In 1979, he met Catherine Diverrès and after dancing with various companies, founded with her the Studio DM. Together they created their first duo after a trip to Japan where they met Kazuo Ohno, one of the founders of the buto form. Bernardo Montet continues to nourish his work through his encounters with different individuals.

In 1986, he created with François Verret created another duo, La chute de la maison de carton (The fall of the cardboard house). The following year, he created a solo Pain de singe (Monkey Bread) which evolved from his encounter with the Mexican film director Téo Hernandez, and his movements were driven by the demands and the radicality of this spirit of resistance. Au crépuscule ni pluie ni vent (At dusk, neither rain nor wind) declaims them with a renewed strength.

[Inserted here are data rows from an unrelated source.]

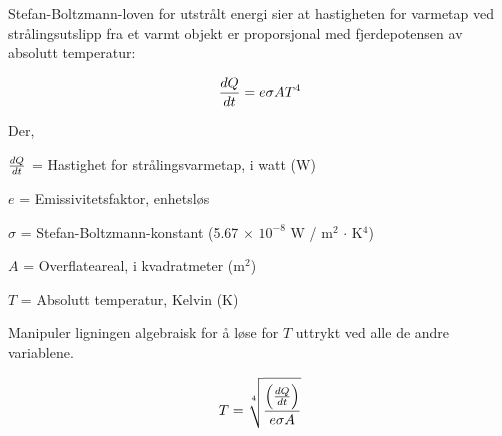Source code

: 
Stefan-Boltzmann-loven for utstrålt energi sier at hastigheten for varmetap ved strålingsutslipp fra et varmt objekt er proporsjonal med fjerdepotensen av absolutt temperatur:

$${dQ \over dt} = e \sigma A T^4$$

\noindent
Der,

$dQ \over dt$ = Hastighet for strålingsvarmetap, i watt (W)

$e$ = Emissivitetsfaktor, enhetsløs

$\sigma$ = Stefan-Boltzmann-konstant (5.67 $\times$ $10^{-8}$ W / m$^{2}$ $\cdot$ K$^{4}$)

$A$ = Overflateareal, i kvadratmeter (m$^{2}$)

$T$ = Absolutt temperatur, Kelvin (K)

\vskip 10pt

Manipuler ligningen algebraisk for å løse for $T$ uttrykt ved alle de andre variablene.







$$T = \root 4 \of {\left({dQ \over dt}\right) \over {e \sigma A}}$$









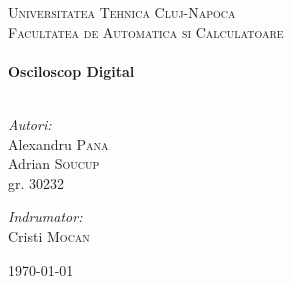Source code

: \begin{titlepage}
\begin{center}

\textsc{\LARGE Universitatea Tehnica Cluj-Napoca}\\[1.5cm]

\textsc{\Large Facultatea de Automatica si Calculatoare}\\[0.5cm]

\HRule \\[0.4cm]
{ \huge \bfseries Osciloscop Digital}\\[0.4cm]

\HRule \\[1.5cm]

\begin{minipage}[t]{0.4\textwidth}
\begin{flushleft} \large
\emph{Autori:}\\
Alexandru \textsc{Pana}\\
Adrian \textsc{Soucup}\\
gr. 30232
\end{flushleft}
\end{minipage}
\begin{minipage}[t]{0.4\textwidth}
\begin{flushright} \large
\emph{Indrumator:} \\
Cristi \textsc{Mocan}
\end{flushright}
\end{minipage}
\vfill

{\large \today}

\end{center}
\end{titlepage}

After having been a co-director of the Centre Chor é graphique national de Rennes with Catherine Diverrès, Bernardo Montet decided to concentrate on his own work with his own group, refining everything that touches the body's consciousness, first reflecting upon the sensation of vitality, the "rage de vivre" (the will to live) in Opuscules (1995). Then with the collaboration of Pierre Guyotat, writer and soloist, in Issé Timossé, he retraced the history of colonialism as it touches our existence.

In 1998, he created Ma Lov' at the Quartz in Brest under the direction of Jacques Blanc. This piece included various Israeli artins, among them the plastician Tamar Getter and the composer Eran Tzur, dealing with the idea of territory and the wars fought over it.

From 2000-2003 he was an associated artist and creator at the Quartz, where he created Dissection d'un homme armé (Dissection of an armed man), where the Africa of today contemplates its ruins as it focuses on an armed body, which the choreogragher dissects right down to the skin, from its loss of individual identity to the anonymous identity of the group. He continued working on the mixing of language with Frédéric Fisbach, with whom he co-created a classical work, Racine's Bérénice in February 2001. Then in February of 2002, Bernardo Montet created from the myth of Othello O.More, in which he revisited all the themes and questions which have been at the heart of his creative process.

In July of 2003, he succeeded Daniel Larrieu as director of the Centre Chor é graphique national de Tours, and continues his reflection on the body and its conditions in his recent creations, Parcours 2C (Vobiscum) in 2004, couédécal é in 2005, les Batraciens s'en vont in 2006 and Batracien, l'après-midi (2007).